[Dataset excerpts]
════

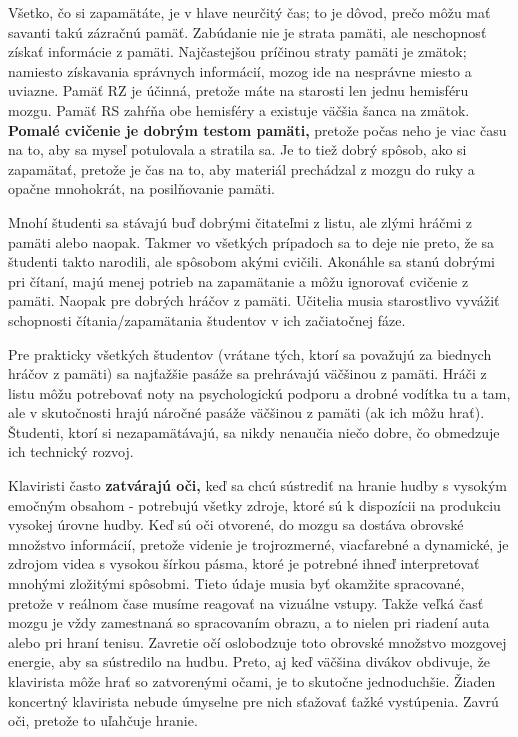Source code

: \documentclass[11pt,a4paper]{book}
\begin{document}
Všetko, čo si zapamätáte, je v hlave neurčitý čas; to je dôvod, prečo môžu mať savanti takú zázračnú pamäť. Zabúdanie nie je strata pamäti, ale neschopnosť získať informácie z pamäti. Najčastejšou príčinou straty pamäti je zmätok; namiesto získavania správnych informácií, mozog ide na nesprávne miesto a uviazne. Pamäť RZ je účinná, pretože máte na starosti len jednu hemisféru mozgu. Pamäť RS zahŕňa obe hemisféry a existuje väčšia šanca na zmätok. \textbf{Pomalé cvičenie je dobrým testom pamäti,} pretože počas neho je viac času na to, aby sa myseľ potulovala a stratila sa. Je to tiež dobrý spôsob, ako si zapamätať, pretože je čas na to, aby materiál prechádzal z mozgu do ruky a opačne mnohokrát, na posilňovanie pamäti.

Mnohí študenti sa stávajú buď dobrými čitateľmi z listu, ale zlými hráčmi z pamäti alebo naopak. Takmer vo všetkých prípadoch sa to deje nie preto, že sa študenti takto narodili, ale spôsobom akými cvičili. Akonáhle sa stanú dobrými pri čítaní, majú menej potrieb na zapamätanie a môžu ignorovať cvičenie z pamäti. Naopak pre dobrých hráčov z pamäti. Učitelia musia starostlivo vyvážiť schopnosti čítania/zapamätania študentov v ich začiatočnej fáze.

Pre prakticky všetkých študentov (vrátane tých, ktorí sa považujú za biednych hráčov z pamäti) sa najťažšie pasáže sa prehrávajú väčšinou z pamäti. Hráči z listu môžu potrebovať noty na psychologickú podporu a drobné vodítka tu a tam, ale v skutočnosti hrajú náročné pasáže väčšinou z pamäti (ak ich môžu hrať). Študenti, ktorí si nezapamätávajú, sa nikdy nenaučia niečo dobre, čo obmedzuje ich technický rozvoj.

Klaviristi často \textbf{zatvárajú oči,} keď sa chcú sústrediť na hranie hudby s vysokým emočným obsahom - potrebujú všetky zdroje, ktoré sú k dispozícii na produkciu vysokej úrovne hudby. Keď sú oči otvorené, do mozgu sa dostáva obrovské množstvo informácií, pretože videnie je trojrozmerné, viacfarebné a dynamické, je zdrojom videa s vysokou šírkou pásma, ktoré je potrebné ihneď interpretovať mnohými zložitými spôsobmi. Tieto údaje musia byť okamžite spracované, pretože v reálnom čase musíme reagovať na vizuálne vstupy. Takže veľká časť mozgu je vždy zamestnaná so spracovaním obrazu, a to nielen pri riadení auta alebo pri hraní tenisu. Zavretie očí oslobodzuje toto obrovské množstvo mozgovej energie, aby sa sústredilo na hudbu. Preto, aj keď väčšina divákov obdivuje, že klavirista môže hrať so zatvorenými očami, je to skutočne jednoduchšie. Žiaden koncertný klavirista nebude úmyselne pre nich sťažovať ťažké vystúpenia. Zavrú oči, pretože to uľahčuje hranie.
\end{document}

════

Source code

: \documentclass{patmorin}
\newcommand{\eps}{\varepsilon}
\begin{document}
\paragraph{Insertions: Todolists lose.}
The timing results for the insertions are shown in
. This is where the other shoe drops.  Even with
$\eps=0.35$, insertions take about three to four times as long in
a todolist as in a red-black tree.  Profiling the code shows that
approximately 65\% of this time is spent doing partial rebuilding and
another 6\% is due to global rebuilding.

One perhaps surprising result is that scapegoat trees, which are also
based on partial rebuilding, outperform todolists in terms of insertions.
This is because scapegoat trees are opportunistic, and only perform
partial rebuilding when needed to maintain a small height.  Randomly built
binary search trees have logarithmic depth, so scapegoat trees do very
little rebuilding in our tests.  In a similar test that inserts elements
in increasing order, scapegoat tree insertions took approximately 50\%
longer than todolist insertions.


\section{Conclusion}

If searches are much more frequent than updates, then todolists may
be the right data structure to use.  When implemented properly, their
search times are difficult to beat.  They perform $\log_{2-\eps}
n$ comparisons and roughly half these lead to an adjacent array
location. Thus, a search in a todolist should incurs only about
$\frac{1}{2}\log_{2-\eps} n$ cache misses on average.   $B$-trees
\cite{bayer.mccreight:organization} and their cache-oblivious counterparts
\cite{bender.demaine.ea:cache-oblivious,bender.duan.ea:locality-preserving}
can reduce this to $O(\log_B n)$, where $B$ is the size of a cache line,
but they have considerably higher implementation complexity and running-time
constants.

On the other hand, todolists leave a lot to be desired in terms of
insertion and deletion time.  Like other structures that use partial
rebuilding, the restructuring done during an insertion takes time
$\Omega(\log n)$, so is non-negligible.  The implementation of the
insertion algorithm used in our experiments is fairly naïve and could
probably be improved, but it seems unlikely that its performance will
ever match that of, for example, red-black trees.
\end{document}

════

**Try it**. Only the lines with the string "have" are wanted; pick them out of the records above and copy them.

**Task response**.
binary search trees have logarithmic depth, so scapegoat trees do very
but they have considerably higher implementation complexity and running-time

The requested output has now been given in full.